_TASK ITEM_
Each record that follows should be duplicated exactly, except for its pictures.

_Saved data entries_
● ● ● ● ●
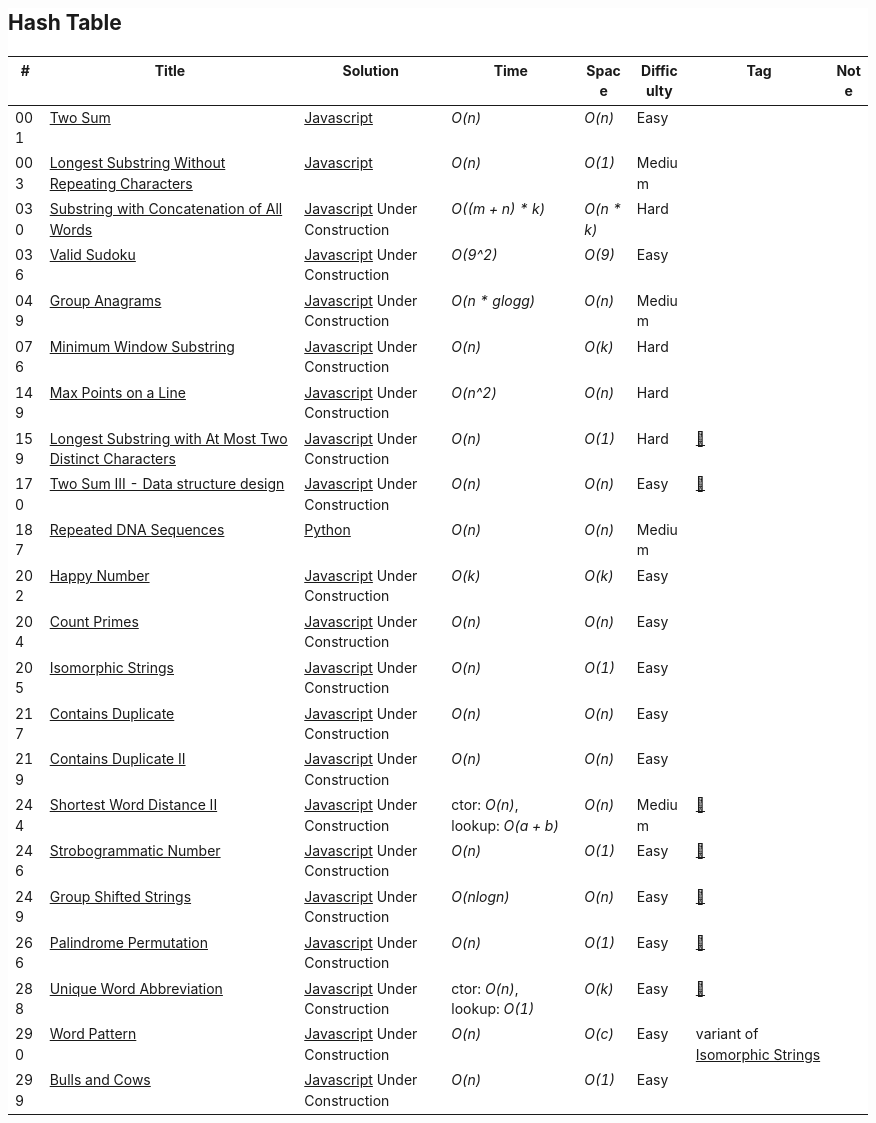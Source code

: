 ## Hash Table
|  #  | Title           |  Solution       |  Time           | Space           | Difficulty    | Tag          | Note|
|-----|---------------- | --------------- | --------------- | --------------- | ------------- |--------------|-----|
001| [Two Sum](https://leetcode.com/problems/two-sum/)      | [Javascript](./Javascript/001_twoSum.js)    | _O(n)_         | _O(n)_          | Easy         ||
003| [Longest Substring Without Repeating Characters](https://leetcode.com/problems/longest-substring-without-repeating-characters/) | [Javascript](./Javascript/003_longestSubstringWithoutRepeatingCharacters.js) | _O(n)_ | _O(1)_ | Medium ||
030| [Substring with Concatenation of All Words](https://leetcode.com/problems/substring-with-concatenation-of-all-words/) | [Javascript](./Javascript/RELATIVE_PATH_HERE.js) Under Construction | _O((m + n) * k)_ | _O(n * k)_ | Hard          ||
036| [Valid Sudoku](https://leetcode.com/problems/valid-sudoku/) | [Javascript](./Javascript/036_validSudoku.js) Under Construction | _O(9^2)_         | _O(9)_          | Easy           ||
049| [Group Anagrams](https://leetcode.com/problems/group-anagrams/)     | [Javascript](./Javascript/RELATIVE_PATH_HERE.js) Under Construction   | _O(n * glogg)_          | _O(n)_          | Medium         ||
076| [Minimum Window Substring](https://leetcode.com/problems/minimum-window-substring/) | [Javascript](./Javascript/RELATIVE_PATH_HERE.js) Under Construction | _O(n)_ | _O(k)_ | Hard          ||
149| [Max Points on a Line](https://leetcode.com/problems/max-points-on-a-line/) | [Javascript](./Javascript/RELATIVE_PATH_HERE.js) Under Construction | _O(n^2)_ | _O(n)_ | Hard          ||
159| [Longest Substring with At Most Two Distinct Characters](https://leetcode.com/problems/longest-substring-with-at-most-two-distinct-characters/)| [Javascript](./Javascript/RELATIVE_PATH_HERE.js) Under Construction | _O(n)_ | _O(1)_ | Hard         |[📖](https://drive.google.com/open?id=1hnqixEkMF3u6jWgfLETWvYy5Pmu8nSry)|
170| [Two Sum III - Data structure design](https://leetcode.com/problems/two-sum-iii-data-structure-design/) | [Javascript](./Javascript/RELATIVE_PATH_HERE.js) Under Construction | _O(n)_ | _O(n)_ | Easy | [📖](https://drive.google.com/open?id=1hnqixEkMF3u6jWgfLETWvYy5Pmu8nSry) |
187| [Repeated DNA Sequences](https://leetcode.com/problems/repeated-dna-sequences/) | [Python](./Python/repeated-dna-sequences.py) | _O(n)_       | _O(n)_          | Medium         ||
202| [Happy Number](https://leetcode.com/problems/happy-number/)      | [Javascript](./Javascript/RELATIVE_PATH_HERE.js) Under Construction   | _O(k)_  | _O(k)_          | Easy          ||
204| [Count Primes](https://leetcode.com/problems/count-primes/)  | [Javascript](./Javascript/RELATIVE_PATH_HERE.js) Under Construction | _O(n)_        | _O(n)_          | Easy           ||
205| [Isomorphic Strings](https://leetcode.com/problems/isomorphic-strings/) | [Javascript](./Javascript/RELATIVE_PATH_HERE.js) Under Construction | _O(n)_ | _O(1)_       | Easy           ||
217| [Contains Duplicate](https://leetcode.com/problems/contains-duplicate/)  | [Javascript](./Javascript/RELATIVE_PATH_HERE.js) Under Construction | _O(n)_        | _O(n)_          | Easy           ||
219| [Contains Duplicate II](https://leetcode.com/problems/contains-duplicate-ii/)  | [Javascript](./Javascript/RELATIVE_PATH_HERE.js) Under Construction | _O(n)_        | _O(n)_          | Easy           ||
244| [Shortest Word Distance II](https://leetcode.com/problems/shortest-word-distance-ii/)     | [Javascript](./Javascript/RELATIVE_PATH_HERE.js) Under Construction  | ctor: _O(n)_, lookup: _O(a + b)_ |  _O(n)_ | Medium         |[📖](https://drive.google.com/open?id=1hnqixEkMF3u6jWgfLETWvYy5Pmu8nSry)||
246| [Strobogrammatic Number](https://leetcode.com/problems/strobogrammatic-number/) | [Javascript](./Javascript/RELATIVE_PATH_HERE.js) Under Construction  | _O(n)_ | _O(1)_ | Easy         |[📖](https://drive.google.com/open?id=1hnqixEkMF3u6jWgfLETWvYy5Pmu8nSry)||
249| [Group Shifted Strings](https://leetcode.com/problems/group-shifted-strings/) | [Javascript](./Javascript/RELATIVE_PATH_HERE.js) Under Construction  | _O(nlogn)_ | _O(n)_ | Easy         |[📖](https://drive.google.com/open?id=1hnqixEkMF3u6jWgfLETWvYy5Pmu8nSry)||
266| [Palindrome Permutation](https://leetcode.com/problems/palindrome-permutation/) | [Javascript](./Javascript/RELATIVE_PATH_HERE.js) Under Construction  | _O(n)_ |  _O(1)_ | Easy         |[📖](https://drive.google.com/open?id=1hnqixEkMF3u6jWgfLETWvYy5Pmu8nSry)||
288| [Unique Word Abbreviation](https://leetcode.com/problems/unique-word-abbreviation/) | [Javascript](./Javascript/RELATIVE_PATH_HERE.js) Under Construction  | ctor: _O(n)_, lookup: _O(1)_ | _O(k)_ | Easy         |[📖](https://drive.google.com/open?id=1hnqixEkMF3u6jWgfLETWvYy5Pmu8nSry)||
290| [Word Pattern](https://leetcode.com/problems/word-pattern/) | [Javascript](./Javascript/RELATIVE_PATH_HERE.js) Under Construction  | _O(n)_ | _O(c)_ | Easy         | variant of [Isomorphic Strings](https://leetcode.com/problems/isomorphic-strings/) ||
299| [Bulls and Cows](https://leetcode.com/problems/bulls-and-cows/) | [Javascript](./Javascript/RELATIVE_PATH_HERE.js) Under Construction  | _O(n)_ | _O(1)_ | Easy         |||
● ● ● ● ●
_RESULT FOR THIS TASK_
Source code

: ## Hash Table
|  #  | Title           |  Solution       |  Time           | Space           | Difficulty    | Tag          | Note|
|-----|---------------- | --------------- | --------------- | --------------- | ------------- |--------------|-----|
001| [Two Sum](https://leetcode.com/problems/two-sum/)      | [Javascript](./Javascript/001_twoSum.js)    | _O(n)_         | _O(n)_          | Easy         ||
003| [Longest Substring Without Repeating Characters](https://leetcode.com/problems/longest-substring-without-repeating-characters/) | [Javascript](./Javascript/003_longestSubstringWithoutRepeatingCharacters.js) | _O(n)_ | _O(1)_ | Medium ||
030| [Substring with Concatenation of All Words](https://leetcode.com/problems/substring-with-concatenation-of-all-words/) | [Javascript](./Javascript/RELATIVE_PATH_HERE.js) Under Construction | _O((m + n) * k)_ | _O(n * k)_ | Hard          ||
036| [Valid Sudoku](https://leetcode.com/problems/valid-sudoku/) | [Javascript](./Javascript/036_validSudoku.js) Under Construction | _O(9^2)_         | _O(9)_          | Easy           ||
049| [Group Anagrams](https://leetcode.com/problems/group-anagrams/)     | [Javascript](./Javascript/RELATIVE_PATH_HERE.js) Under Construction   | _O(n * glogg)_          | _O(n)_          | Medium         ||
076| [Minimum Window Substring](https://leetcode.com/problems/minimum-window-substring/) | [Javascript](./Javascript/RELATIVE_PATH_HERE.js) Under Construction | _O(n)_ | _O(k)_ | Hard          ||
149| [Max Points on a Line](https://leetcode.com/problems/max-points-on-a-line/) | [Javascript](./Javascript/RELATIVE_PATH_HERE.js) Under Construction | _O(n^2)_ | _O(n)_ | Hard          ||
159| [Longest Substring with At Most Two Distinct Characters](https://leetcode.com/problems/longest-substring-with-at-most-two-distinct-characters/)| [Javascript](./Javascript/RELATIVE_PATH_HERE.js) Under Construction | _O(n)_ | _O(1)_ | Hard         |[📖](https://drive.google.com/open?id=1hnqixEkMF3u6jWgfLETWvYy5Pmu8nSry)|
170| [Two Sum III - Data structure design](https://leetcode.com/problems/two-sum-iii-data-structure-design/) | [Javascript](./Javascript/RELATIVE_PATH_HERE.js) Under Construction | _O(n)_ | _O(n)_ | Easy | [📖](https://drive.google.com/open?id=1hnqixEkMF3u6jWgfLETWvYy5Pmu8nSry) |
187| [Repeated DNA Sequences](https://leetcode.com/problems/repeated-dna-sequences/) | [Python](./Python/repeated-dna-sequences.py) | _O(n)_       | _O(n)_          | Medium         ||
202| [Happy Number](https://leetcode.com/problems/happy-number/)      | [Javascript](./Javascript/RELATIVE_PATH_HERE.js) Under Construction   | _O(k)_  | _O(k)_          | Easy          ||
204| [Count Primes](https://leetcode.com/problems/count-primes/)  | [Javascript](./Javascript/RELATIVE_PATH_HERE.js) Under Construction | _O(n)_        | _O(n)_          | Easy           ||
205| [Isomorphic Strings](https://leetcode.com/problems/isomorphic-strings/) | [Javascript](./Javascript/RELATIVE_PATH_HERE.js) Under Construction | _O(n)_ | _O(1)_       | Easy           ||
217| [Contains Duplicate](https://leetcode.com/problems/contains-duplicate/)  | [Javascript](./Javascript/RELATIVE_PATH_HERE.js) Under Construction | _O(n)_        | _O(n)_          | Easy           ||
219| [Contains Duplicate II](https://leetcode.com/problems/contains-duplicate-ii/)  | [Javascript](./Javascript/RELATIVE_PATH_HERE.js) Under Construction | _O(n)_        | _O(n)_          | Easy           ||
244| [Shortest Word Distance II](https://leetcode.com/problems/shortest-word-distance-ii/)     | [Javascript](./Javascript/RELATIVE_PATH_HERE.js) Under Construction  | ctor: _O(n)_, lookup: _O(a + b)_ |  _O(n)_ | Medium         |[📖](https://drive.google.com/open?id=1hnqixEkMF3u6jWgfLETWvYy5Pmu8nSry)||
246| [Strobogrammatic Number](https://leetcode.com/problems/strobogrammatic-number/) | [Javascript](./Javascript/RELATIVE_PATH_HERE.js) Under Construction  | _O(n)_ | _O(1)_ | Easy         |[📖](https://drive.google.com/open?id=1hnqixEkMF3u6jWgfLETWvYy5Pmu8nSry)||
249| [Group Shifted Strings](https://leetcode.com/problems/group-shifted-strings/) | [Javascript](./Javascript/RELATIVE_PATH_HERE.js) Under Construction  | _O(nlogn)_ | _O(n)_ | Easy         |[📖](https://drive.google.com/open?id=1hnqixEkMF3u6jWgfLETWvYy5Pmu8nSry)||
266| [Palindrome Permutation](https://leetcode.com/problems/palindrome-permutation/) | [Javascript](./Javascript/RELATIVE_PATH_HERE.js) Under Construction  | _O(n)_ |  _O(1)_ | Easy         |[📖](https://drive.google.com/open?id=1hnqixEkMF3u6jWgfLETWvYy5Pmu8nSry)||
288| [Unique Word Abbreviation](https://leetcode.com/problems/unique-word-abbreviation/) | [Javascript](./Javascript/RELATIVE_PATH_HERE.js) Under Construction  | ctor: _O(n)_, lookup: _O(1)_ | _O(k)_ | Easy         |[📖](https://drive.google.com/open?id=1hnqixEkMF3u6jWgfLETWvYy5Pmu8nSry)||
290| [Word Pattern](https://leetcode.com/problems/word-pattern/) | [Javascript](./Javascript/RELATIVE_PATH_HERE.js) Under Construction  | _O(n)_ | _O(c)_ | Easy         | variant of [Isomorphic Strings](https://leetcode.com/problems/isomorphic-strings/) ||
299| [Bulls and Cows](https://leetcode.com/problems/bulls-and-cows/) | [Javascript](./Javascript/RELATIVE_PATH_HERE.js) Under Construction  | _O(n)_ | _O(1)_ | Easy         |||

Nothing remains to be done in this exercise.